While conservation biologists certainly benefit from new technologies, these advances sometimes pose new challenges. Hunters now use powerful guns and motorized vehicles where historically they used bows and arrows and walked on foot. Sea fishing industries have transformed from using small wind-powered and hand-powered boats to large motorized fleets with freezers that can stay at sea for months at a time. Some technologies are so powerful that they allow for the alteration of entire ecosystems in a relatively short span of time. Some of these transformations are intentional, such as the creation of dams and the conversion of new agricultural land; others, such as pollution, are negative by-products from human activities. The impacts of these developments on ecosystems and wildlife are enormous and ominous; they have also stimulated the growth, expansion, and evolution of conservation biology.

Renewable energy sources are needed to create a sustainable society. They must also be evaluated for their environmental impact, with systems developed to mitigate those impacts.

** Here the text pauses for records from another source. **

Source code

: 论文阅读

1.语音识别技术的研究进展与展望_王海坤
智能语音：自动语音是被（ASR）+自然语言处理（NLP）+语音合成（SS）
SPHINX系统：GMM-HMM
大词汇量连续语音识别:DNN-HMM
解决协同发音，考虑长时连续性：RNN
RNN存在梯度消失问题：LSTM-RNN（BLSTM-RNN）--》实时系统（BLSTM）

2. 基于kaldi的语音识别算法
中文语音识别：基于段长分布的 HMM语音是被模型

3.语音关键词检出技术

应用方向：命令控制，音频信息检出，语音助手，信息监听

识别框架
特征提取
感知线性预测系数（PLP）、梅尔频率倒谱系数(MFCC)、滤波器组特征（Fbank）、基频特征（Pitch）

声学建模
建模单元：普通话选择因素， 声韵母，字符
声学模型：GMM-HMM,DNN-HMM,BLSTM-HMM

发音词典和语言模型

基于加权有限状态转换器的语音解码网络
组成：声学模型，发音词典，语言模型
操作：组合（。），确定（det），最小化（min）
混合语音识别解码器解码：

Technologies developed to achieve sustainable development may sometimes also present new conservation challenges. For example, to combat climate change, scientists and engineers are rushing to reduce our dependence on fossil fuels by developing carbon-neutral and energy efficient alternatives. As these renewable energy sources have become more assimilated into our everyday lives, their unintended consequences on the environment have also become better understood. We now know that large wind farms (Figure 19.5.1) pose a significant collision hazard to birds (Rushworth and Krüger, 2014) and bats (Frick et al., 2017), while large solar-panel arrays that concentrate sunlight can also expose wildlife to burning temperatures (Walston et al., 2016). The impacts of hydroelectric dams are cause for even more concern: in addition to harming local fisheries and freshwater biodiversity, these and other artificial reservoirs also generate large amounts of greenhouse gases that contribute to climate change (Deemer et al., 2016). Bioenergy also seems to create more problems than solutions, since it has become an important driver of habitat loss (Kleiner, 2007). Similarly, hydrological fracturing for natural gas extraction—not in itself a carbon-neutral energy alternative but claimed to do less damage than coal and petroleum—has turned out to be so damaging to the environment and human health that several governments have now banned the practice.

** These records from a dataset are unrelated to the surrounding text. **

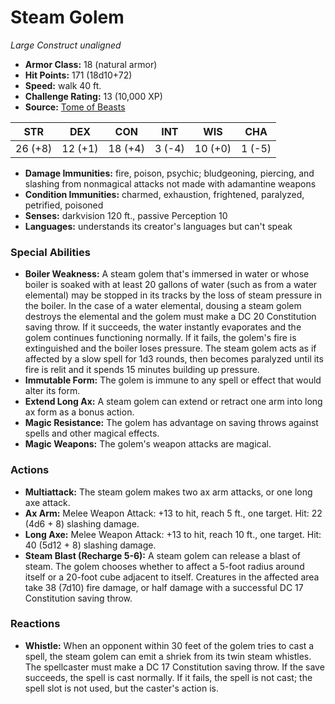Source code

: # Steam Golem

*Large* *Construct* *unaligned*

- **Armor Class:** 18 (natural armor)
- **Hit Points:** 171 (18d10+72)
- **Speed:** walk 40 ft.
- **Challenge Rating:** 13 (10,000 XP)
- **Source:** [Tome of Beasts](https://koboldpress.com/kpstore/product/tome-of-beasts-for-5th-edition-print/)

| STR | DEX | CON | INT | WIS | CHA |
| --- | --- | --- | --- | --- | --- |
| 26 (+8) | 12 (+1) | 18 (+4) | 3 (-4) | 10 (+0) | 1 (-5) |

- **Damage Immunities:** fire, poison, psychic; bludgeoning, piercing, and slashing from nonmagical attacks not made with adamantine weapons
- **Condition Immunities:** charmed, exhaustion, frightened, paralyzed, petrified, poisoned
- **Senses:** darkvision 120 ft., passive Perception 10
- **Languages:** understands its creator's languages but can't speak
### Special Abilities
- **Boiler Weakness:** A steam golem that's immersed in water or whose boiler is soaked with at least 20 gallons of water (such as from a water elemental) may be stopped in its tracks by the loss of steam pressure in the boiler. In the case of a water elemental, dousing a steam golem destroys the elemental and the golem must make a DC 20 Constitution saving throw. If it succeeds, the water instantly evaporates and the golem continues functioning normally. If it fails, the golem's fire is extinguished and the boiler loses pressure. The steam golem acts as if affected by a slow spell for 1d3 rounds, then becomes paralyzed until its fire is relit and it spends 15 minutes building up pressure.
- **Immutable Form:** The golem is immune to any spell or effect that would alter its form.
- **Extend Long Ax:** A steam golem can extend or retract one arm into long ax form as a bonus action.
- **Magic Resistance:** The golem has advantage on saving throws against spells and other magical effects.
- **Magic Weapons:** The golem's weapon attacks are magical.
### Actions
- **Multiattack:** The steam golem makes two ax arm attacks, or one long axe attack.
- **Ax Arm:** Melee Weapon Attack: +13 to hit, reach 5 ft., one target. Hit: 22 (4d6 + 8) slashing damage.
- **Long Axe:** Melee Weapon Attack: +13 to hit, reach 10 ft., one target. Hit: 40 (5d12 + 8) slashing damage.
- **Steam Blast (Recharge 5-6):** A steam golem can release a blast of steam. The golem chooses whether to affect a 5-foot radius around itself or a 20-foot cube adjacent to itself. Creatures in the affected area take 38 (7d10) fire damage, or half damage with a successful DC 17 Constitution saving throw.
### Reactions
- **Whistle:** When an opponent within 30 feet of the golem tries to cast a spell, the steam golem can emit a shriek from its twin steam whistles. The spellcaster must make a DC 17 Constitution saving throw. If the save succeeds, the spell is cast normally. If it fails, the spell is not cast; the spell slot is not used, but the caster's action is.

Fig_15.2_Lollie-2.jpg — Figure 19.5.1 Wind power is become a popular technology representing a greener future. Yet, like other forms of carbon-neutral energy, wind power also has serious negative impacts on biodiversity that need to be mitigated to be sustainable. Photograph by Lollie-Pop, https://www.flickr.com/photos/lollie-pop/64839752, CC BY 2.0.

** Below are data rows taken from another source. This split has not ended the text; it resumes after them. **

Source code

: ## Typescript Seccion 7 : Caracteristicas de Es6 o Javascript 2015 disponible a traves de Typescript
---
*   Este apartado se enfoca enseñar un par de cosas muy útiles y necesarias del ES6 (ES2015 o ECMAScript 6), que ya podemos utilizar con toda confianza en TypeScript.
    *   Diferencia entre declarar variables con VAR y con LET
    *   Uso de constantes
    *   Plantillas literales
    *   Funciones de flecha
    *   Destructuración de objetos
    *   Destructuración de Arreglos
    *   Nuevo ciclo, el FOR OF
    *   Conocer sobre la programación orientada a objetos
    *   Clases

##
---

Despite the challenges posed by emerging technologies, none have yet posed an insurmountable threat. For example, we have already solved the ozone crisis by banning harmful chemicals such as chlorofluorocarbons (CFCs). We have also come a long way toward a sustainable fossil-fuel free world by setting guidelines for reducing the impact of wind power generation on wildlife (Reid et al., 2015; Martin et al., 2017), reducing the negative impacts of bioenergy production (Correa et al., 2017), safeguarding nuclear power stations and reusing nuclear waste (Heard and Brook, 2017), and developing more affordable solar power (Randall, 2016). It is important, however, to note that none of these emerging threats were solved by people who defended the status quo or resisted change, but by individuals who were alert and rapidly responded to new challenges before they reached a crisis point.